Here We Stand, page 18




Sorry about Paul, it read. He’s harmless really. Remember not to rinse it or it won’t cook up like arborio.
Ingram shook the bag like a maraca before opening it. It was rice, polished to perfection. Now she could cook the only dish she could do well. This was a win. She’d entertain Marc to dinner as she’d promised, and diplomatic relations with the crop boffins were still intact. She took her victories where she could these days.
Jeff reported back to her just before lunch. “Ma’am, Fred says they all feel fine and he doesn’t recall ever being given supplements back in Deku. I wouldn’t argue with a teerik’s memory.”
“Perhaps it’s age-related after all.”
“True. But he’s said they’re all happy to provide feather and blood samples to help the research. Even Turisu. I’ll get Haine and Mendoza on it.”
“Excellent. Thanks, Chief.”
Well, that was something. They’d solve the puzzle because they always did. She went downstairs to the canteen to get lunch, noting who was around and pausing to ask how things were going, and was on her way out with a sandwich and a container of milk when she ran into Marc coming the other way.
“Any news on Tev?” she asked.
“Not yet.

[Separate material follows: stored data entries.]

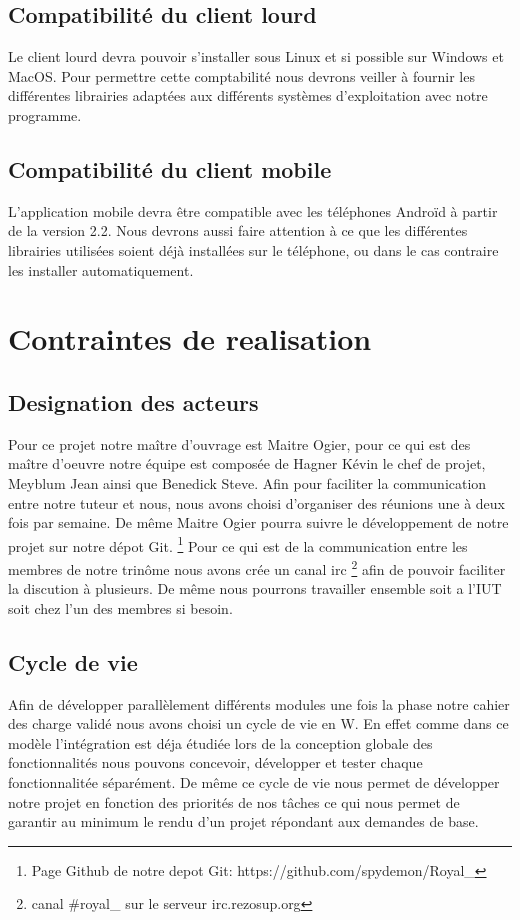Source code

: \subsection{Compatibilité du client lourd}
Le client lourd devra pouvoir s'installer sous Linux et si possible sur Windows et MacOS. 
Pour permettre cette comptabilité nous devrons veiller à fournir les différentes librairies adaptées aux différents systèmes d'exploitation avec notre programme. 

\subsection{Compatibilité du client mobile}
L'application mobile devra être compatible avec les téléphones Androïd à partir de la version 2.2. 
Nous devrons aussi faire attention à ce que les différentes librairies utilisées soient déjà installées sur le téléphone, ou dans le cas contraire les installer automatiquement.

\section{Contraintes de realisation}

\subsection{Designation des acteurs}
Pour ce projet notre maître d'ouvrage est Maitre Ogier, pour ce qui est des maître d'oeuvre notre équipe est composée de Hagner Kévin le chef de projet, Meyblum Jean ainsi que Benedick Steve.
Afin pour faciliter la communication entre notre tuteur et nous, nous avons choisi d'organiser des réunions une à deux fois par semaine. De même Maitre Ogier pourra suivre le développement de notre projet sur notre dépot Git.
\footnote{Page Github de notre depot Git: https://github.com/spydemon/Royal\_} 
Pour ce qui est de la communication entre les membres de notre trinôme nous avons crée un canal irc \footnote{ canal \#royal\_ sur le serveur irc.rezosup.org} afin de pouvoir faciliter la discution à plusieurs. 
De même nous pourrons travailler ensemble soit a l'IUT soit chez l'un des membres si besoin.

\subsection{Cycle de vie}
Afin de développer parallèlement différents modules une fois la phase notre cahier des charge validé nous avons choisi un cycle de vie en W. 
En effet comme dans ce modèle l'intégration est déja étudiée lors de la conception globale des fonctionnalités nous pouvons concevoir, développer et tester chaque fonctionnalitée séparément. 
De même ce cycle de vie nous permet de développer notre projet en fonction des priorités de nos tâches ce qui nous permet de garantir au minimum le rendu d'un projet répondant aux demandes de base.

Tell me more about teeriks. I got the note. Sounds like we’d better make the most of them while they’re still standing.”
“And I thought I was the heartless utilitarian.” Ingram nodded in the direction of the external doors. “Want to share a sandwich?”
“Yeah. Thanks.”
They went outside and sat on the low wall in front of the flagpoles. Ingram handed him one half of her ham and pickle on supermarket white.
“I told Paul Cotton that if they want to explore off-camp, we can’t give them escorts and they’re on their own,” she said. “I hope they don’t get overconfident about their firearms skills.”
“Or too bolshy.”
“But I got some rice out of the visit. Risotto’s on.”

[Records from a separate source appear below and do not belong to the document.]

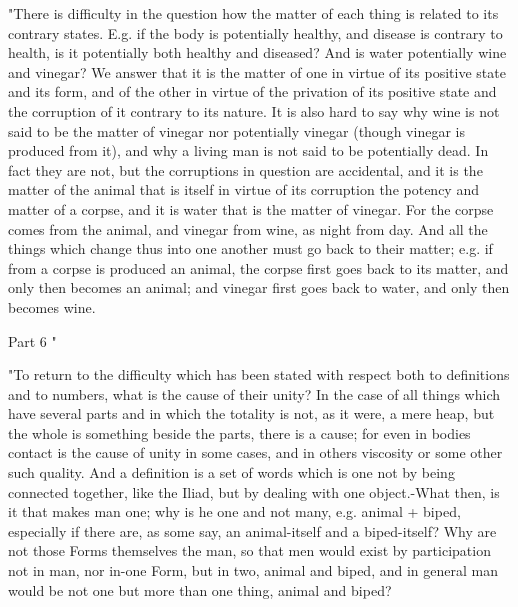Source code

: "There is difficulty in the question how the matter of each thing
is related to its contrary states. E.g. if the body is potentially
healthy, and disease is contrary to health, is it potentially both
healthy and diseased? And is water potentially wine and vinegar? We
answer that it is the matter of one in virtue of its positive state
and its form, and of the other in virtue of the privation of its positive
state and the corruption of it contrary to its nature. It is also
hard to say why wine is not said to be the matter of vinegar nor potentially
vinegar (though vinegar is produced from it), and why a living man
is not said to be potentially dead. In fact they are not, but the
corruptions in question are accidental, and it is the matter of the
animal that is itself in virtue of its corruption the potency and
matter of a corpse, and it is water that is the matter of vinegar.
For the corpse comes from the animal, and vinegar from wine, as night
from day. And all the things which change thus into one another must
go back to their matter; e.g. if from a corpse is produced an animal,
the corpse first goes back to its matter, and only then becomes an
animal; and vinegar first goes back to water, and only then becomes
wine. 

Part 6 "

"To return to the difficulty which has been stated with respect both
to definitions and to numbers, what is the cause of their unity? In
the case of all things which have several parts and in which the totality
is not, as it were, a mere heap, but the whole is something beside
the parts, there is a cause; for even in bodies contact is the cause
of unity in some cases, and in others viscosity or some other such
quality. And a definition is a set of words which is one not by being
connected together, like the Iliad, but by dealing with one object.-What
then, is it that makes man one; why is he one and not many, e.g. animal
+ biped, especially if there are, as some say, an animal-itself and
a biped-itself? Why are not those Forms themselves the man, so that
men would exist by participation not in man, nor in-one Form, but
in two, animal and biped, and in general man would be not one but
more than one thing, animal and biped?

“See, you’ve still got that knack of blagging stuff off people. What is it you matelots call it?”
“Baron strangling.”
“A worthy art. So what are we going to do about the teeriks?”
“I know I’m a granite-hearted harpy, Marc, but I’m looking at the worst case scenario of a post-teerik Opis.”
Marc peeled the sandwich apart to check the filling. Everyone seemed to do that now, confirming it was the real thing even if it was dehydrated, frozen, or vac-packed, and not the first locally-manufactured substance to appear in their meals.
“We either learn to copy what they can do, aided by Sol, or we plan for reverting to pre-teerik levels of technology,” Marc said, apparently satisfied that the ham was genuine. “It’s just as well we’ve had lots of experience of going backwards on Earth.”
“I always wondered why none of their clients could copy their work.”
“I think the teerik advantage is continuous innovation. They’re always ahead in the arms race. But even if I knew how to make a violin, I couldn’t build a Stradivarius. Knock-offs are usually different if all you’re doing is copying. And then there’s how fast they can calculate the really big numbers.”
“Solomon can do that.” Ingram thought about it. “But what we need is a teerik-brained AI. The mystery substance thing will work out, I’m sure. Then all we have to do is worry about them going extinct here.”
“If they’re short of a vitamin or something, it might explain why they’re getting so argumentative,” Marc said. “Lack of vitamin D does that to humans. Makes them stroppy. Lots of deficiencies show up as behavioural shit.”
“You’re quite encyclopaedic, aren’t you?”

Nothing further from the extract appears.